Когда в 1947 году Хичкок снимал «Дело Парадайн», исполнительница главной роли, Энн Тодд, тоже впервые снималась в Голливуде и безумно волновалась. И вот на съемочной площадке, перед тем как крикнуть: «Мотор!», Хичкок начинал рассказывать ей какой-нибудь непристойный анекдот, так что она либо хохотала от души, либо буквально немела от изумления. Перед съемками одной сцены, в которой ей предстояло ложиться в постель в элегантной ночной сорочке, Хичкок вдруг неожиданно прыгнул на нее с громким криком: «Расслабься!» Подобные его выходки помогали актрисе преодолеть скованность и держаться естественно.

Когда съемки затягивались и команда на площадке начинала уставать, когда внимание рассеивалось и начинались разговоры вполголоса о том о сем, Хичкок никогда не делал замечаний и тем более не кричал. Вместо этого он мог запустить в стену чашкой с чаем или так сдавить в кулаке электролампочку, что та лопалась. Это действовало на всех отрезвляюще, люди встряхивались и принимались за работу с новыми силами.
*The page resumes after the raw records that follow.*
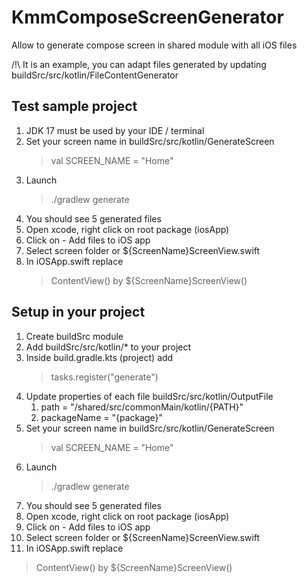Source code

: # KmmComposeScreenGenerator

Allow to generate compose screen in shared module with all iOS files

/!\ It is an example, you can adapt files generated by updating
buildSrc/src/kotlin/FileContentGenerator

## Test sample project

1. JDK 17 must be used by your IDE / terminal
2. Set your screen name in buildSrc/src/kotlin/GenerateScreen
   > val SCREEN_NAME = "Home"
3. Launch
   > ./gradlew generate
4. You should see 5 generated files
5. Open xcode, right click on root package (iosApp)
6. Click on - Add files to iOS app
7. Select screen folder or ${ScreenName}ScreenView.swift
8. In iOSApp.swift replace
   > ContentView() by ${ScreenName}ScreenView()

## Setup in your project

1. Create buildSrc module
2. Add buildSrc/src/kotlin/* to your project
3. Inside build.gradle.kts (project) add
   > tasks.register<GenerateScreen>("generate")
4. Update properties of each file buildSrc/src/kotlin/OutputFile
    1. path = "/shared/src/commonMain/kotlin/{PATH}"
    2. packageName = "{package}"
5. Set your screen name in buildSrc/src/kotlin/GenerateScreen
   > val SCREEN_NAME = "Home"
6. Launch
   > ./gradlew generate
7. You should see 5 generated files
8. Open xcode, right click on root package (iosApp)
9. Click on - Add files to iOS app
10. Select screen folder or ${ScreenName}ScreenView.swift
11. In iOSApp.swift replace
   > ContentView() by ${ScreenName}ScreenView()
Хичкок явно не доверял словам и не полагался на объяснения, предпочитая им действия как более действенный способ общения. Эта особенность распространялась как на форму, так и на содержание его фильмов. Особенно тяжко от этого приходилось сценаристам и авторам диалогов; в конце концов, их профессия непосредственно связана именно со словами. Во время читки сценария Хичкок мог обсуждать интересующие его идеи — такие темы, как человеческая двойственность, способность творить добро наряду со злом, то обстоятельство, что никого в этом мире, по сути дела, невозможно считать действительно непорочным. Литераторы создавали страницы диалогов, пытаясь облечь его расплывчатые рассуждения в слова, чтобы это получилось тонко и умно. А в результате оказывалось, что все это Хичкоком из сценария убиралось и заменялось на действия и зрительные образы. К примеру, в «Головокружении» (1958) и «Психо» (1960) Хичкок во многие сцены ввел зеркала; в «Завороженном» (1945) это были лыжные следы на снегу и другие образы параллельно идущих линий; убийство в «Незнакомцах в поезде» (1951) показано через отражение в стеклах очков. Определенно, именно зрительные образы лучше слов помогали Хичкоку раскрывать его идеи о двойственности человеческой души, и у него действительно прекрасно это получалось, — но на бумаге, на этапе сценарного плана, все это выглядело как-то запутанно.